- **Information shown**:
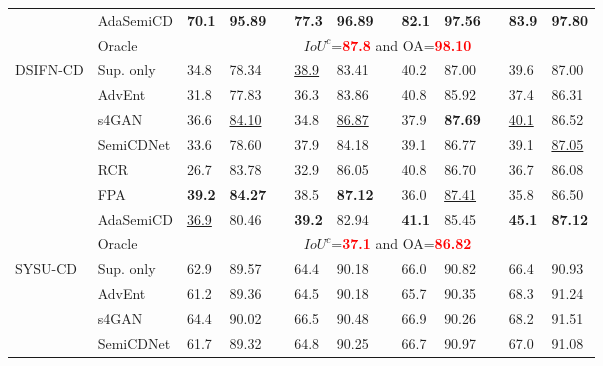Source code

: \documentclass[lang=chs, degree=master, blindreview=false, adobe=false]{yanputhesis}
\begin{document}
\begin{table}[!htbp]
{\begin{tabular}{p{20mm}p{20mm}p{8mm}p{8mm}cp{8mm}p{8mm}cp{8mm}p{8mm}cp{8mm}p{8mm}}
      \multirow{-8}{*}{\cellcolor{white}}& \cellcolor{white}AdaSemiCD   &   \textbf{70.1} & \textbf{95.89} && \textbf{77.3} & \textbf{96.89} && \textbf{82.1} & \textbf{97.56} && \textbf{83.9} & \textbf{97.80} \\%
      \cline{2-13}
      & Oracle & \multicolumn{11}{c}{$ IoU^c$=\textcolor{red}{\bf 87.8} and OA=\textcolor{red}{\bf 98.10}} \\
      \bottomrule
      \multirow{8}{*}{DSIFN-CD}
      & Sup. only   &   34.8 & 78.34 && \underline{38.9} & 83.41 && 40.2 & 87.00 && 39.6 & 87.00 \\ %
      & AdvEnt\cite{vu2019advent}& 31.8 & 77.83 && 36.3 & 83.86 && 40.8 & 85.92 && 37.4 & 86.31 \\ %
      & s4GAN\cite{mittal2019semi}& 36.6 & \underline{84.10} && 34.8 & \underline{86.87} && 37.9 & \cellcolor{mycyan}\textbf{87.69} && \underline{40.1} & 86.52 \\
      & SemiCDNet\cite{peng2021SemiCDNet} & 33.6 & 78.60 && 37.9 & 84.18 && 39.1 & 86.77 && 39.1 & \underline{87.05} \\ %
      & RCR\cite{bandara2022RCR}& 26.7 & 83.78 && 32.9 & 86.05 && 40.8 & 86.70 && 36.7 & 86.08 \\
      & FPA\cite{Zhang2023FPA}& \cellcolor{mycyan}\textbf{39.2} & \cellcolor{mycyan}\textbf{84.27} && 38.5 & \cellcolor{mycyan}\textbf{87.12} && 36.0 & \underline{87.41} && 35.8 & 86.50 \\
      \multirow{-8}{*}{\cellcolor{white}}& \cellcolor{white}AdaSemiCD   &   \cellcolor{white}\underline{36.9} & \cellcolor{white}80.46 && \cellcolor{mycyan}\textbf{39.2} & 82.94 && \cellcolor{mycyan}\textbf{41.1} & 85.45 && \cellcolor{mycyan}\textbf{45.1} & \cellcolor{mycyan}\textbf{87.12} \\%
      \cline{2-13}
      & Oracle & \multicolumn{11}{c}{$ IoU^c$=\textcolor{red}{\bf 37.1} and OA=\textcolor{red}{\bf 86.82}} \\
      \bottomrule
      \multirow{8}{*}{SYSU-CD}
      & Sup. only   &   62.9 & 89.57 && 64.4 & 90.18 && 66.0 & 90.82 && 66.4 & 90.93 \\ %
      & AdvEnt\cite{vu2019advent}& 61.2 & 89.36 && 64.5 & 90.18 && 65.7 & 90.35 && 68.3 & 91.24 \\ %
      & s4GAN\cite{mittal2019semi}& 64.4 & 90.02 && 66.5 & 90.48 && 66.9 & 90.26 && 68.2 & 91.51 \\
      & SemiCDNet\cite{peng2021SemiCDNet} & 61.7 & 89.32 && 64.8 & 90.25 && 66.7 & 90.97 && 67.0 & 91.08 \\ %

\end{tabular}}
\end{table}
\end{document}
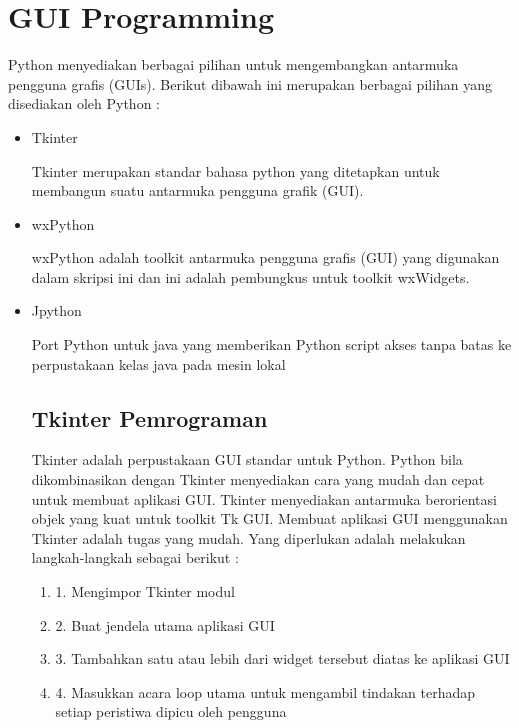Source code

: \chapter{GUI Programming}
Python menyediakan berbagai pilihan untuk mengembangkan antarmuka pengguna grafis (GUIs). 
Berikut dibawah ini merupakan berbagai pilihan yang disediakan oleh Python :
\begin{itemize}
\item Tkinter \par
Tkinter merupakan standar bahasa python yang ditetapkan untuk membangun suatu antarmuka pengguna grafik (GUI). 
\item wxPython \par
wxPython adalah toolkit antarmuka pengguna grafis (GUI) yang digunakan dalam skripsi ini dan ini adalah pembungkus untuk toolkit wxWidgets.
\item Jpython \par
Port Python untuk java yang memberikan Python script akses tanpa batas ke perpustakaan kelas java pada mesin lokal \par
\vspace{12pt}
\noindent 
\section{Tkinter Pemrograman} \par
Tkinter adalah perpustakaan GUI standar untuk Python. Python bila dikombinasikan dengan Tkinter menyediakan cara yang mudah dan cepat untuk membuat aplikasi GUI. Tkinter menyediakan antarmuka berorientasi objek yang kuat untuk toolkit Tk GUI.
\noindent 
 \hspace*{0.5in} Membuat aplikasi GUI menggunakan Tkinter adalah tugas yang mudah. Yang diperlukan adalah melakukan langkah-langkah sebagai berikut : 
\begin{enumerate} 
\item 1. Mengimpor Tkinter modul 
\item 2. Buat jendela utama aplikasi GUI
\item 3. Tambahkan satu atau lebih dari widget tersebut diatas ke aplikasi GUI
\item 4. Masukkan acara loop utama untuk mengambil tindakan terhadap setiap peristiwa dipicu oleh pengguna
\end{enumerate}



\newpage


\end{itemize}

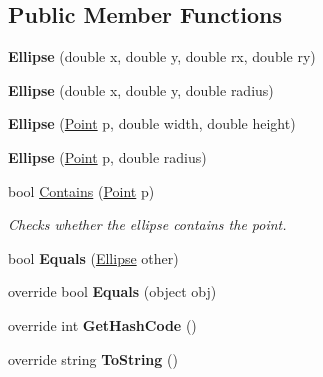 \subsection*{Public Member Functions}
\begin{DoxyCompactItemize}
\item 
\mbox{\label{class_s_g_l_1_1_ellipse_ab7c43658b938824f2f89241e5d2a1a3e}} 
{\bfseries Ellipse} (double x, double y, double rx, double ry)
\item 
\mbox{\label{class_s_g_l_1_1_ellipse_a7e84a523ff15e2de67f636bc8f832594}} 
{\bfseries Ellipse} (double x, double y, double radius)
\item 
\mbox{\label{class_s_g_l_1_1_ellipse_ab4aaaa32ad5f69a406fd31cce901b0af}} 
{\bfseries Ellipse} (\mbox{\hyperlink{struct_s_g_l_1_1_point}{Point}} p, double width, double height)
\item 
\mbox{\label{class_s_g_l_1_1_ellipse_a62eb72ea81594ca6e2449466493d6204}} 
{\bfseries Ellipse} (\mbox{\hyperlink{struct_s_g_l_1_1_point}{Point}} p, double radius)
\item 
bool \mbox{\hyperlink{class_s_g_l_1_1_ellipse_a4aa98efe82607feabecf228d21339e00}{Contains}} (\mbox{\hyperlink{struct_s_g_l_1_1_point}{Point}} p)
\begin{DoxyCompactList}\small\item\em Checks whether the ellipse contains the point. \end{DoxyCompactList}\item 
\mbox{\label{class_s_g_l_1_1_ellipse_a9357f80bbe482175b1a7c6e4ece54456}} 
bool {\bfseries Equals} (\mbox{\hyperlink{class_s_g_l_1_1_ellipse}{Ellipse}} other)
\item 
\mbox{\label{class_s_g_l_1_1_ellipse_ad54b2bf09ec36069e1826535d0fc363a}} 
override bool {\bfseries Equals} (object obj)
\item 
\mbox{\label{class_s_g_l_1_1_ellipse_aa04cd2fefc7a4a920406af242025eb6d}} 
override int {\bfseries Get\+Hash\+Code} ()
\item 
\mbox{\label{class_s_g_l_1_1_ellipse_ae24cbc23530de4b3dd1ac46b79216864}} 
override string {\bfseries To\+String} ()
\end{DoxyCompactItemize}
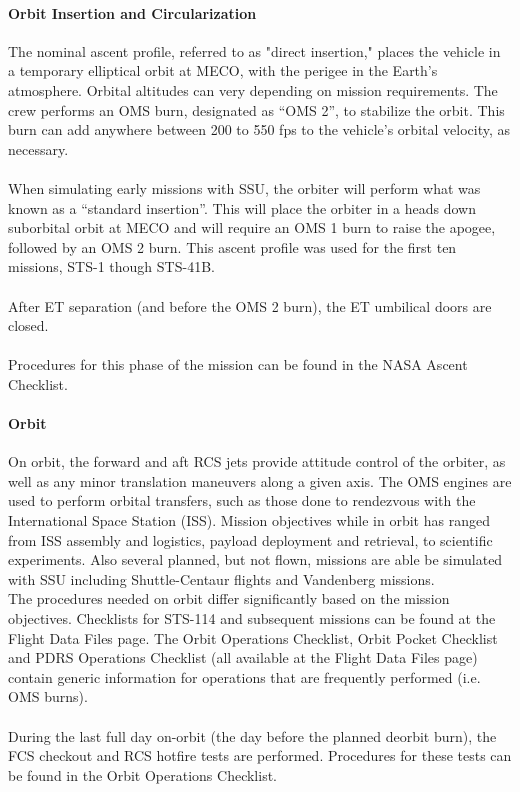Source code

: \documentclass[13pt]{article}
\begin{document}
\begin{multicols*}{2}
\paragraph{Orbit Insertion and Circularization}
The nominal ascent profile, referred to as "direct insertion," places the vehicle in a temporary elliptical orbit at MECO, with the perigee in the Earth's atmosphere. Orbital altitudes can very depending on mission requirements. The crew performs an OMS burn, designated as ``OMS 2'', to stabilize the orbit. This burn can add anywhere between 200 to 550 fps to the vehicle's orbital velocity, as necessary.\\
\\
When simulating early missions with SSU, the orbiter will perform what was known as a ``standard insertion''. This will place the orbiter in a heads down suborbital orbit at MECO and will require an OMS 1 burn to raise the apogee, followed by an OMS 2 burn.  This ascent profile was used for the first ten missions, STS-1 though STS-41B.\\
\\
After ET separation (and before the OMS 2 burn), the ET umbilical doors are closed.\\
\\
Procedures for this phase of the mission can be found in the NASA Ascent Checklist.
\paragraph{Orbit}
On orbit, the forward and aft RCS jets provide attitude control of the orbiter, as well as any minor translation maneuvers along a given axis. The OMS engines are used to perform orbital transfers, such as those done to rendezvous with the International Space Station (ISS). Mission objectives while in orbit has ranged from ISS assembly and logistics, payload deployment and retrieval, to scientific experiments. Also several planned, but not flown, missions are able be simulated with SSU including Shuttle-Centaur flights and Vandenberg missions.
\\
The procedures needed on orbit differ significantly based on the mission objectives. Checklists for STS-114 and subsequent missions can be found at the Flight Data Files page. The Orbit Operations Checklist, Orbit Pocket Checklist and PDRS Operations Checklist (all available at the Flight Data Files page) contain generic information for operations that are frequently performed (i.e. OMS burns).\\
\\
During the last full day on-orbit (the day before the planned deorbit burn), the FCS checkout and RCS hotfire tests are performed. Procedures for these tests can be found in the Orbit Operations Checklist.

\end{multicols*}
\end{document}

- **Brief**:
Only the lines from the start of the records through the line containing "36.7 & 86.08 \\" should be repeated, word for word, with the pictures left out.

- **Your solution**:
Source code

: \documentclass[lang=chs, degree=master, blindreview=false, adobe=false]{yanputhesis}
\begin{document}
\begin{table}[!htbp]
{\begin{tabular}{p{20mm}p{20mm}p{8mm}p{8mm}cp{8mm}p{8mm}cp{8mm}p{8mm}cp{8mm}p{8mm}}
      \multirow{-8}{*}{\cellcolor{white}}& \cellcolor{white}AdaSemiCD   &   \textbf{70.1} & \textbf{95.89} && \textbf{77.3} & \textbf{96.89} && \textbf{82.1} & \textbf{97.56} && \textbf{83.9} & \textbf{97.80} \\%
      \cline{2-13}
      & Oracle & \multicolumn{11}{c}{$ IoU^c$=\textcolor{red}{\bf 87.8} and OA=\textcolor{red}{\bf 98.10}} \\
      \bottomrule
      \multirow{8}{*}{DSIFN-CD}
      & Sup. only   &   34.8 & 78.34 && \underline{38.9} & 83.41 && 40.2 & 87.00 && 39.6 & 87.00 \\ %
      & AdvEnt\cite{vu2019advent}& 31.8 & 77.83 && 36.3 & 83.86 && 40.8 & 85.92 && 37.4 & 86.31 \\ %
      & s4GAN\cite{mittal2019semi}& 36.6 & \underline{84.10} && 34.8 & \underline{86.87} && 37.9 & \cellcolor{mycyan}\textbf{87.69} && \underline{40.1} & 86.52 \\
      & SemiCDNet\cite{peng2021SemiCDNet} & 33.6 & 78.60 && 37.9 & 84.18 && 39.1 & 86.77 && 39.1 & \underline{87.05} \\ %
      & RCR\cite{bandara2022RCR}& 26.7 & 83.78 && 32.9 & 86.05 && 40.8 & 86.70 && 36.7 & 86.08 \\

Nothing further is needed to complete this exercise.